# we're going to turn the FFHQ dataset into a .npz file
# the target file will be called ffhq_256_dataset.npz
# it will contain the following keys:
# - ims: a numpy array of shape (~70000, 256, 256, 3) containing the images, dtype=np.uint8
# - labels: a numpy array of shape (~70000, 4) containing binary attributes, dtype=np.uint8
#   - the 0 column: 1 if the image has the "smiling" attribute, 0 otherwise
#   - the 1 column: 1 if the image has the "glasses" attribute, 0 otherwise
#   - the 3 column: 1 if the image has the "male" attribute, 0 otherwise
#   - the 2 column will remain unused for historical reasons
# we'll additionally filter out images for which the attributes contain -1
import torch
from tqdm import tqdm
import numpy as np
from data_utils import FFHQImageAttributeFolder
from torchvision.transforms import Compose, Resize, CenterCrop, ToTensor
import matplotlib.pyplot as plt

if __name__ == "__main__":
    img_size = 256
    dataset = FFHQImageAttributeFolder("/datasets/FFHQ", "/datasets/ffhq-features-dataset/json/", transform=None, n_components=None, return_all_attribs=True)

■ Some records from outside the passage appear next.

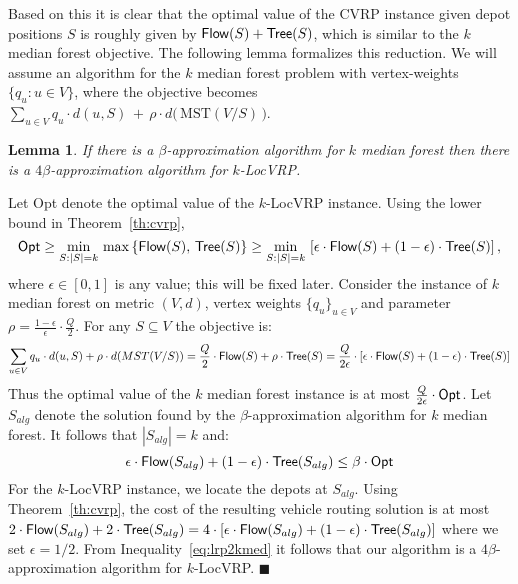 \documentclass[11pt,twoside,a4paper]{article}
\newtheorem{lemma}[theorem]{Lemma}
\newenvironment{proof}{

\noindent{\bf Proof:}} {\hfill$\blacksquare$


}
\newcommand{\sse}{\subseteq}
\def\lrp{$k$-LocVRP\xspace}
\def\opt{{\sf Opt}\xspace}
\def\kmf{$k$ median forest\xspace}
\begin{document}
Based on this it is clear that the optimal value of the CVRP instance given depot positions $S$ is roughly given by
${\sf Flow}(S)+{\sf Tree}(S)$, which is similar to the \kmf objective. The following lemma formalizes this reduction. We will
assume an algorithm for the $k$ median forest problem with vertex-weights $\{q_u:u\in V\}$, where the objective becomes
$\sum_{u\in V} q_u\cdot d(u,S) \, + \, \rho\cdot d\big(\,\mbox{MST}(V/S)\,\big)$.


\begin{lemma}\label{lem:lrp2kmed}
If there is a $\beta$-approximation algorithm for $k$ median forest then there is a $4\beta$-approximation algorithm
for \lrp.
\end{lemma}
\begin{proof} Let \opt denote the optimal value of the \lrp instance. Using the lower bound in Theorem~\ref{th:cvrp},
$$\opt \ge \min_{S:|S|=k} \, \max\left\{ \flow(S), \, \tree(S)\right\} \ge \min_{S:|S|=k} \, \left[\epsilon\cdot \flow(S) + (1-\epsilon)\cdot \tree(S)\right],$$
where $\epsilon\in [0,1]$ is any value; this will be fixed later. Consider the instance of $k$ median forest on metric
$(V,d)$, vertex weights $\{q_u\}_{u\in V}$ and parameter $\rho=\frac{1-\epsilon}\epsilon \cdot \frac{Q}2$. For any
$S\sse V$ the objective is:
$$\sum_{u\in V} q_u\cdot d(u,S) + \rho\cdot d(MST(V/S)) = \frac{Q}2 \cdot {\sf Flow}(S) + \rho\cdot {\sf Tree}(S) =
\frac{Q}{2\epsilon} \cdot \left[\epsilon\cdot {\sf Flow}(S) + (1-\epsilon)\cdot {\sf Tree}(S)\right] $$ Thus the optimal value of
the \kmf instance is at most $\frac{Q}{2\epsilon} \cdot \opt$. Let $S_{alg}$ denote the solution found by the
$\beta$-approximation algorithm for \kmf. It follows that $|S_{alg}|=k$ and:
\begin{equation} \label{eq:lrp2kmed}
\epsilon\cdot \flow(S_{alg}) + (1-\epsilon)\cdot \tree(S_{alg}) \le \beta\cdot \opt\end{equation} For the \lrp
instance, we locate the depots at $S_{alg}$. Using Theorem~\ref{th:cvrp}, the cost of the resulting vehicle routing
solution is at most $2\cdot {\sf Flow}(S_{alg}) + 2\cdot {\sf Tree}(S_{alg}) = 4\cdot \left[\epsilon\cdot {\sf Flow}(S_{alg}) +
(1-\epsilon)\cdot {\sf Tree}(S_{alg}) \right]$ where we set $\epsilon= 1/2$. From Inequality~\eqref{eq:lrp2kmed} it follows
that our algorithm is a $4\beta$-approximation algorithm for \lrp.
\end{proof}

\medskip
\end{document}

    data_len = len(dataset)

    perm = torch.randperm(data_len)
    images = []
    labels = []
    original_indices = []

    for i in tqdm(range(data_len)):
        idx = perm[i]
        (x, l), attr = dataset[idx]
        if -1 in attr:
            continue
        
        images.append(np.array(x))
        # the attributes are in the order: smiling, glasses, gender; but their numbers are off
        attr_0 = 1 if attr[0] == 1 else 0 # 1 iff smiling
        attr_1 = 1 if attr[1] == 5 else 0 # 1 iff glasses
        attr_3 = 1 if attr[2] == 3 else 0 # 1 iff male
        attr_2 = 0

        labels.append([attr_0, attr_1, attr_2, attr_3])
        original_indices.append(idx.item())

        print(labels[-1])
        plt.imshow(x)
        plt.show()
    
    
    images = np.array(images)
    labels = np.array(labels).astype(np.uint8)
    original_indices = np.array(original_indices)

    # print shapes and types
    print(images.shape, images.dtype)
    print(labels.shape, labels.dtype)

    np.savez("./ffhq_256_dataset.npz", ims=images, labels=labels, original_indices=original_indices)